With the pictures left out, write every entry down exactly.

[Data records — start]

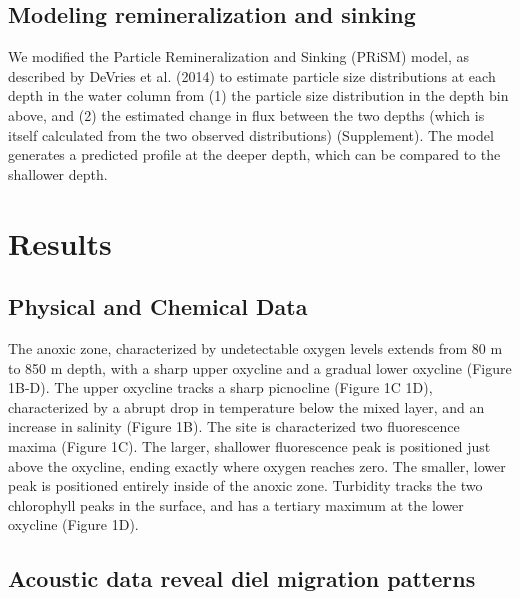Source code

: \documentclass[]{article}
\begin{document}
\hypertarget{modeling-remineralization-and-sinking}{%
\subsection{Modeling remineralization and
sinking}\label{modeling-remineralization-and-sinking}}

We modified the Particle Remineralization and Sinking (PRiSM) model, as
described by DeVries et al. (2014) to estimate particle size
distributions at each depth in the water column from (1) the particle
size distribution in the depth bin above, and (2) the estimated change
in flux between the two depths (which is itself calculated from the two
observed distributions) (Supplement). The model generates a predicted
profile at the deeper depth, which can be compared to the shallower
depth.

\hypertarget{results}{%
\section{Results}\label{results}}

\hypertarget{physical-and-chemical-data}{%
\subsection{Physical and Chemical
Data}\label{physical-and-chemical-data}}

The anoxic zone, characterized by undetectable oxygen levels extends
from 80 m to 850 m depth, with a sharp upper oxycline and a gradual
lower oxycline (Figure 1B-D). The upper oxycline tracks a sharp
picnocline (Figure 1C 1D), characterized by a abrupt drop in temperature
below the mixed layer, and an increase in salinity (Figure 1B). The site
is characterized two fluorescence maxima (Figure 1C). The larger,
shallower fluorescence peak is positioned just above the oxycline,
ending exactly where oxygen reaches zero. The smaller, lower peak is
positioned entirely inside of the anoxic zone. Turbidity tracks the two
chlorophyll peaks in the surface, and has a tertiary maximum at the
lower oxycline (Figure 1D).

\hypertarget{acoustic-data-reveal-diel-migration-patterns}{%
\subsection{Acoustic data reveal diel migration
patterns}\label{acoustic-data-reveal-diel-migration-patterns}}
\end{document}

[Data records — finish]

# [Exercise output]
Source code

: \documentclass[]{article}
\begin{document}
\hypertarget{modeling-remineralization-and-sinking}{%
\subsection{Modeling remineralization and
sinking}\label{modeling-remineralization-and-sinking}}

We modified the Particle Remineralization and Sinking (PRiSM) model, as
described by DeVries et al. (2014) to estimate particle size
distributions at each depth in the water column from (1) the particle
size distribution in the depth bin above, and (2) the estimated change
in flux between the two depths (which is itself calculated from the two
observed distributions) (Supplement). The model generates a predicted
profile at the deeper depth, which can be compared to the shallower
depth.

\hypertarget{results}{%
\section{Results}\label{results}}

\hypertarget{physical-and-chemical-data}{%
\subsection{Physical and Chemical
Data}\label{physical-and-chemical-data}}

The anoxic zone, characterized by undetectable oxygen levels extends
from 80 m to 850 m depth, with a sharp upper oxycline and a gradual
lower oxycline (Figure 1B-D). The upper oxycline tracks a sharp
picnocline (Figure 1C 1D), characterized by a abrupt drop in temperature
below the mixed layer, and an increase in salinity (Figure 1B). The site
is characterized two fluorescence maxima (Figure 1C). The larger,
shallower fluorescence peak is positioned just above the oxycline,
ending exactly where oxygen reaches zero. The smaller, lower peak is
positioned entirely inside of the anoxic zone. Turbidity tracks the two
chlorophyll peaks in the surface, and has a tertiary maximum at the
lower oxycline (Figure 1D).

\hypertarget{acoustic-data-reveal-diel-migration-patterns}{%
\subsection{Acoustic data reveal diel migration
patterns}\label{acoustic-data-reveal-diel-migration-patterns}}
\end{document}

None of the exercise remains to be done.